I was thinking about starting with an LDAP master and having to slave nodes (one using open directory and the other active directory) to be able to take advantage of some management features for mac and windows.

- Is this worth doing?

Assuming you would choose LDAP, I have found the setup on linux to be a bit confusing, having not worked with LDAP at all.

- Would you know where I could find some good documentation on LDAP? (sites or books)

- Are some automated installers, that will walk you through a basic setup?

- Do you know of any good management tools to use? mac or linux preferred.

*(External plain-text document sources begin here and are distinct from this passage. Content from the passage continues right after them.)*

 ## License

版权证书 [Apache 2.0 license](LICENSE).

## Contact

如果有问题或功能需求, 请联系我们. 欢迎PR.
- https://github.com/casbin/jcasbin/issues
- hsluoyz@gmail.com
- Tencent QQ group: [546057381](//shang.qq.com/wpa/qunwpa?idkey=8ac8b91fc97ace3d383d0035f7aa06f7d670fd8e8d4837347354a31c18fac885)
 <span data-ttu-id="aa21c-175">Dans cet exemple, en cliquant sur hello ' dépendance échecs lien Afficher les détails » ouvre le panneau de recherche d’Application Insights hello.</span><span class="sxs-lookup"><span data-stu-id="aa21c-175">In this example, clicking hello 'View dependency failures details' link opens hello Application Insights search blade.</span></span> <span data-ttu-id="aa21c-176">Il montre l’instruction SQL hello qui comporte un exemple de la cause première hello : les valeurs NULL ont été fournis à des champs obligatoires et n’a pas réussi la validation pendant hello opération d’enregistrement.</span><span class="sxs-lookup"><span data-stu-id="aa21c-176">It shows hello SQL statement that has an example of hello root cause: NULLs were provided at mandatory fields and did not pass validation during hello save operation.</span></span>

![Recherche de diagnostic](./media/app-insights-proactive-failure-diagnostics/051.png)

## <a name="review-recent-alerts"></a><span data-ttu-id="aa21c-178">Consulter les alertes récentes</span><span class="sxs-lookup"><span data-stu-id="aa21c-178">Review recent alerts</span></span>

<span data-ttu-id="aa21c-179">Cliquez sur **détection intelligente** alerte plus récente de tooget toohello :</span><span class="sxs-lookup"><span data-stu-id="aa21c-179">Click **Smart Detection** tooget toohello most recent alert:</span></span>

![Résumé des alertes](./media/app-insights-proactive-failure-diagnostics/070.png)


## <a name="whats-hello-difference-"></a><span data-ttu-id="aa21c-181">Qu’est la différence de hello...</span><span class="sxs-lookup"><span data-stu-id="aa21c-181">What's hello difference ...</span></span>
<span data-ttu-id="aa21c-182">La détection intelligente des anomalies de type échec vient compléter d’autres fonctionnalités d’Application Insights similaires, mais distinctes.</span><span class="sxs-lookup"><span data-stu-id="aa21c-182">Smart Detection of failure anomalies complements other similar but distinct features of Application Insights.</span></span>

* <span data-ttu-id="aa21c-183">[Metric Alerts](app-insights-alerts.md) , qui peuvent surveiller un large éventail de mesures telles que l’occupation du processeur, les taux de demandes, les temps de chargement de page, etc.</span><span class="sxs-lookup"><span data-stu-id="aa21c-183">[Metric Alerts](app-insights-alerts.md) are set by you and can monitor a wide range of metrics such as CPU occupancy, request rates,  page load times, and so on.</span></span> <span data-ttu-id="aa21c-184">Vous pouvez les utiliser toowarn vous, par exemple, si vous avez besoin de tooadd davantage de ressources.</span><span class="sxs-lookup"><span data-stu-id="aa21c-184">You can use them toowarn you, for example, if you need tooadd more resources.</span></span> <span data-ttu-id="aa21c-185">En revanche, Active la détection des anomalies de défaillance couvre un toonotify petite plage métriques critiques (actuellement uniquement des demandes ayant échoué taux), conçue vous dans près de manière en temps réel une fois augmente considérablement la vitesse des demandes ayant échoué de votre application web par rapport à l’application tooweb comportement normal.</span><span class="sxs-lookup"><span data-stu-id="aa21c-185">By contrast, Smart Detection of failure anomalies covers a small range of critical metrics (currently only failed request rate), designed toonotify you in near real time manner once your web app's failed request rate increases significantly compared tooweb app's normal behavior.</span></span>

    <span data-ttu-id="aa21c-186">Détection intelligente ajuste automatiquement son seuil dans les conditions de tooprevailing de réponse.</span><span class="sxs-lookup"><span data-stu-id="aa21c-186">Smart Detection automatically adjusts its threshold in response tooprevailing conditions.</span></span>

As far as roaming profile or h:drives are concerned. I'm not sure how I would want to implement those. It would be nice to be able to login to any linux box and get the desktop just how you like it, same with the Mac. But I don't mind just mounting a central storage location to the users /home/$profile directory. So at least they will always have access to their files. 95% of the macs are self administered at this point anyways.

- Thoughts?

Does anyone have any experience/knowledge on migrating NIS to LDAP? If so do you have any tips?

I know darren says eff ldap? Would you recommend anything else? I was considering open directory, but until I can run it in ESXi without hacking the crap out of it, I will need to stick to something that I can actually rack mount. ;)

Thank you in advance, I appreciate any incite you would be able to give me!

Phil K.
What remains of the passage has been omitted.